For the Empirical Likelihood ratio (Wilks) theorem for hazard integrals with
censored data: show the two modifications:

(a) Verify that the null hypothesis  \int g(t) d H(t) = \theta_0, can be replaced by
    \int g(t) d H(t) = \theta_0 + o(1/sqrt n) and the chi square
   limit for the -2 likelihood ratio still hold under H_0.

(b) If we replace the null hypothesis by \int g(t) dH(t) = \theta_0 + ( C / \sqrt n)
    then the limit of the -2 log likelihood ratio has limit of a non central 
    chi square distribution. Identify this non-centrality parameter.

You may want to consult the note 2.1. TO make things simpler, you may assume just
one constraint. (So the resulting chi square has df=1)

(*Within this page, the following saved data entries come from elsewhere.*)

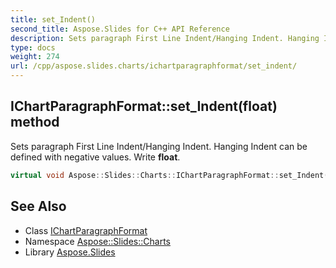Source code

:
 ```yaml
---
title: set_Indent()
second_title: Aspose.Slides for C++ API Reference
description: Sets paragraph First Line Indent/Hanging Indent. Hanging Indent can be defined with negative values. Write float.
type: docs
weight: 274
url: /cpp/aspose.slides.charts/ichartparagraphformat/set_indent/
---
```

## IChartParagraphFormat::set_Indent(float) method


Sets paragraph First Line Indent/Hanging Indent. Hanging Indent can be defined with negative values. Write **float**.

```cpp
virtual void Aspose::Slides::Charts::IChartParagraphFormat::set_Indent(float value)=0
```

## See Also

* Class [IChartParagraphFormat](./)
* Namespace [Aspose::Slides::Charts](../)
* Library [Aspose.Slides](../../)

==============================================================================

Is there a simple proof for the NPMLE of Kaplan-Meier? like Owen 2001's
proof of the sampling distribution being NPMLE?


Added 2010 Spring:

Exercise: Without extra constraint, the maximization of the nonparametric likelihood
function with right censored data, is solved by Kaplan-Meier (1958). Try to solve
it yourself, without consult the paper.  
There is an explicit solution given by Kaplan-Meier,
there is also a recursive solution. 



For 2007 Spring

Jan.

(0) Use a data set with more than 100 observations.
Use SAS proc lifetest (version 9)
obtain the confidence band for the Kaplan-Meier
curve and point-wise confidence interval. Compare.

Try to move the upper and lower time boundary for the 
confidence band closer to each other, observe the changes.

Some keywords for SAS: confband = ep hw all
                       bandmax
                       bandmin
                       conftype 

For people using R, you can do the same thing with
a package called km.ci  Load the package and read the help
file. 

(1) Suppose BM(t) is a Brownian Motion process.
Define the process
BB(t) = BM(t) - t BM(1),  for 0 <= t <= 1

Compute the variance of BB(t), and compute
the covariance between BB(t) and BB(s) for
0 <= t < s <= 1.

Verify that BB(t) do not have independent increment.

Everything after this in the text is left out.